*** Opening of Data for this task ***

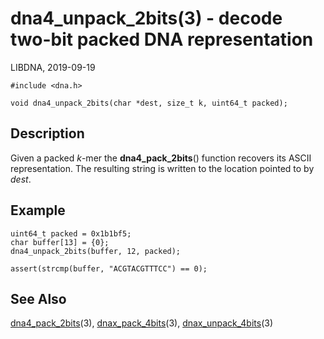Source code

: # dna4_unpack_2bits(3) - decode two-bit packed DNA representation

LIBDNA, 2019-09-19

    #include <dna.h>
    
    void dna4_unpack_2bits(char *dest, size_t k, uint64_t packed);


## Description

Given a packed _k_-mer the **dna4_pack_2bits**() function recovers its ASCII representation. The resulting string is written to the location pointed to by _dest_.


## Example

    uint64_t packed = 0x1b1bf5;
    char buffer[13] = {0};
    dna4_unpack_2bits(buffer, 12, packed);

    assert(strcmp(buffer, "ACGTACGTTTCC") == 0);


## See Also

[dna4_pack_2bits](dna4_pack_2bits.3.md)(3),
[dnax_pack_4bits](dnax_pack_4bits.3.md)(3),
[dnax_unpack_4bits](dnax_unpack_4bits.3.md)(3)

*** Close of Data for this task ***

» Problem details:
Print all of the records shown above exactly, leaving out each picture.

» Output of the task:
Source code

: # dna4_unpack_2bits(3) - decode two-bit packed DNA representation

LIBDNA, 2019-09-19

    #include <dna.h>
    
    void dna4_unpack_2bits(char *dest, size_t k, uint64_t packed);


## Description

Given a packed _k_-mer the **dna4_pack_2bits**() function recovers its ASCII representation. The resulting string is written to the location pointed to by _dest_.


## Example

    uint64_t packed = 0x1b1bf5;
    char buffer[13] = {0};
    dna4_unpack_2bits(buffer, 12, packed);

    assert(strcmp(buffer, "ACGTACGTTTCC") == 0);


## See Also

[dna4_pack_2bits](dna4_pack_2bits.3.md)(3),
[dnax_pack_4bits](dnax_pack_4bits.3.md)(3),
[dnax_unpack_4bits](dnax_unpack_4bits.3.md)(3)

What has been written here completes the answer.